Au soir du premier tour des municipales, dimanche 15 mars, le maire sortant d’Houilles, Julien Chambon (Renaissance), se trouve au centre d’une controverse qui pourrait peser sur sa tentative de réélection. Il devance son principal rival de justesse : 34,24 % des voix contre 30,65 % pour l’opposant. Mais sa gestion municipale est aujourd’hui visée par plusieurs signalements adressés à des autorités administratives et judiciaires, tandis que des tensions internes et des échanges polémiques ressurgissent.
Les signalements et leurs cibles
Ces signalements ont été envoyés, selon le texte original, au préfet, à la chambre régionale des comptes d’Île-de-France, à l’Agence française anticorruption et au parquet de Versailles. Ils émanent d’anciens « piliers » de la mairie, précisent les informations vérifiées par Le Monde.

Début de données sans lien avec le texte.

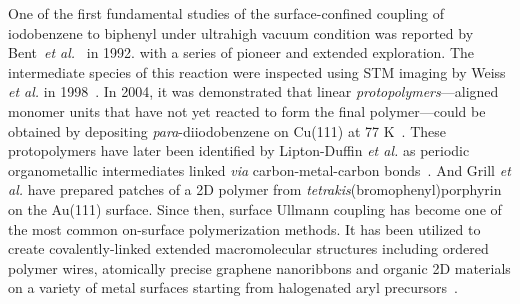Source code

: \documentclass[%
 reprint,
 amsmath,amssymb,
 aps,
prb,
floatfix,
]{revtex4-2}
\begin{document}
{One of the first fundamental studies of the surface-confined coupling of iodobenzene to biphenyl under ultrahigh vacuum condition was reported by Bent~\textit{et al.}~\cite{sur_sci01} in 1992. with a series of pioneer and extended exploration\cite{ullmann_127, ullmann_128, ullmann_129, ullmann_87}.
%
The intermediate species of this reaction were inspected using STM imaging by Weiss \textit{et al.} in 1998~\cite{langm01}. 
In 2004, it was demonstrated that linear \emph{protopolymers}---aligned monomer units that have not yet reacted to form the final polymer---could be obtained by depositing \textit{para}-diiodobenzene on Cu(111) at 77 K~\cite{jacs01}. 
%
These protopolymers have later been identified by Lipton-Duffin \textit{et al.} as periodic organometallic intermediates linked \textit{via} carbon-metal-carbon bonds~\cite{ullmann_88}.
And Grill \textit{et al.} have prepared patches of a 2D polymer from \textit{tetrakis}(bromophenyl)porphyrin on the Au(111) surface.
%
Since then, surface Ullmann coupling has become one of the most common on-surface polymerization methods. It has been utilized to create covalently-linked extended macromolecular structures including ordered polymer wires, atomically precise graphene nanoribbons and organic 2D materials on a variety of metal surfaces starting from halogenated aryl precursors~\cite{ullmann_33,ullmann_34, ullmann_42, ullmann_43, ullmann_45, ullmann_46, ullmann_47, ullmann_48}. 

}




\end{document}
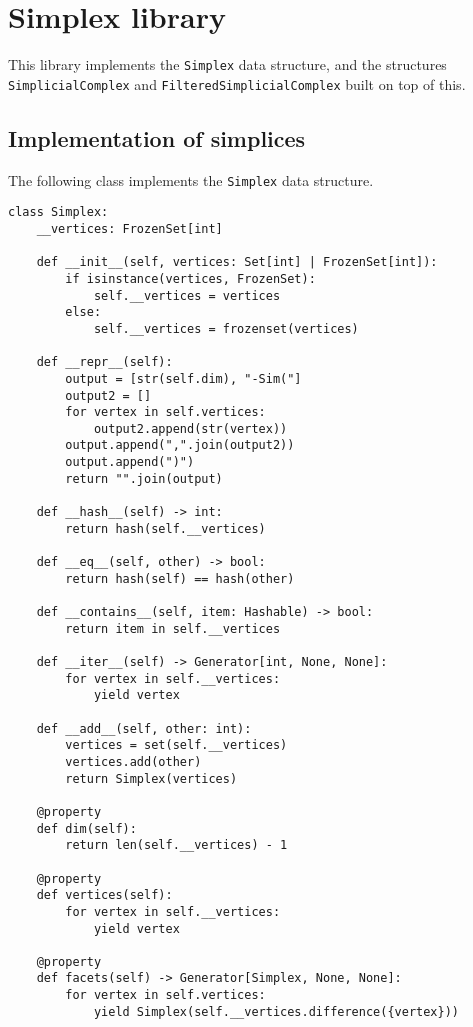 \section{Simplex library}

This library implements the \texttt{Simplex} data structure, and the structures \texttt{SimplicialComplex} and \texttt{FilteredSimplicialComplex} built on top of this.

\subsection{Implementation of simplices}

The following class implements the \texttt{Simplex} data structure.

\begin{verbatim}
class Simplex:
    __vertices: FrozenSet[int]

    def __init__(self, vertices: Set[int] | FrozenSet[int]):
        if isinstance(vertices, FrozenSet):
            self.__vertices = vertices
        else:
            self.__vertices = frozenset(vertices)

    def __repr__(self):
        output = [str(self.dim), "-Sim("]
        output2 = []
        for vertex in self.vertices:
            output2.append(str(vertex))
        output.append(",".join(output2))
        output.append(")")
        return "".join(output)

    def __hash__(self) -> int:
        return hash(self.__vertices)

    def __eq__(self, other) -> bool:
        return hash(self) == hash(other)

    def __contains__(self, item: Hashable) -> bool:
        return item in self.__vertices

    def __iter__(self) -> Generator[int, None, None]:
        for vertex in self.__vertices:
            yield vertex

    def __add__(self, other: int):
        vertices = set(self.__vertices)
        vertices.add(other)
        return Simplex(vertices)

    @property
    def dim(self):
        return len(self.__vertices) - 1

    @property
    def vertices(self):
        for vertex in self.__vertices:
            yield vertex

    @property
    def facets(self) -> Generator[Simplex, None, None]:
        for vertex in self.vertices:
            yield Simplex(self.__vertices.difference({vertex}))


\end{verbatim}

Les griefs portent principalement sur deux axes. D’une part, la conduite financière de la ville de 33 000 habitants est remise en question. D’autre part, les auteurs des signalements dénoncent des faveurs supposément accordées à des membres de La Cuatro — une association locale d’action sociale, culturelle et sportive née dans le quartier des Genêts-Pharaons — et à leurs proches.
Selon ces signalements, La Cuatro occuperait une place importante dans les relations entre l’équipe municipale et certains bénéficiaires d’actions publiques, au point d’être présentée comme le centre d’un « possible système clientéliste ». Ces accusations n’ont pas, dans le texte fourni, été confirmées par une décision judiciaire.
Réponse de la mairie et dépôt de plainte
La défense de la mairie est portée par l’avocate Anne‑Laure Compoint. Elle qualifie ces démarches de preuve d’une « volonté de nuire » qui s’inscrirait, selon elle, dans le calendrier électoral. Le document note cependant que certains des signalements datent « d’il y a près de quatre ans », ce qui relativise le seul argument du timing.
Par ailleurs, en février, le maire a déposé une plainte pour « atteinte à la vie privée » contre deux anciens proches, qu’il accuse d’avoir espionné des membres de la mairie. Contacté, le parquet de Versailles n’a pas souhaité communiquer à ce stade, selon les informations disponibles.
Extraits d’échanges internes et contestations
Une partie de la controverse repose sur des échanges internes recoupés par Le Monde et attribués à des adjoints issus de La Cuatro. Hadji Sekkai, délégué aux sports, est cité dans un message adressé à des collègues dans leur bureau de la mairie : « Là, on est en décembre [2025], c’est fini, y aura plus rien. (…) On va les enculer. Faut juste qu’on se mette en assistance respiratoire jusqu’à mars. (…) [Et s’il] faut que quelqu’un prenne tout pour soi, je prendrai. »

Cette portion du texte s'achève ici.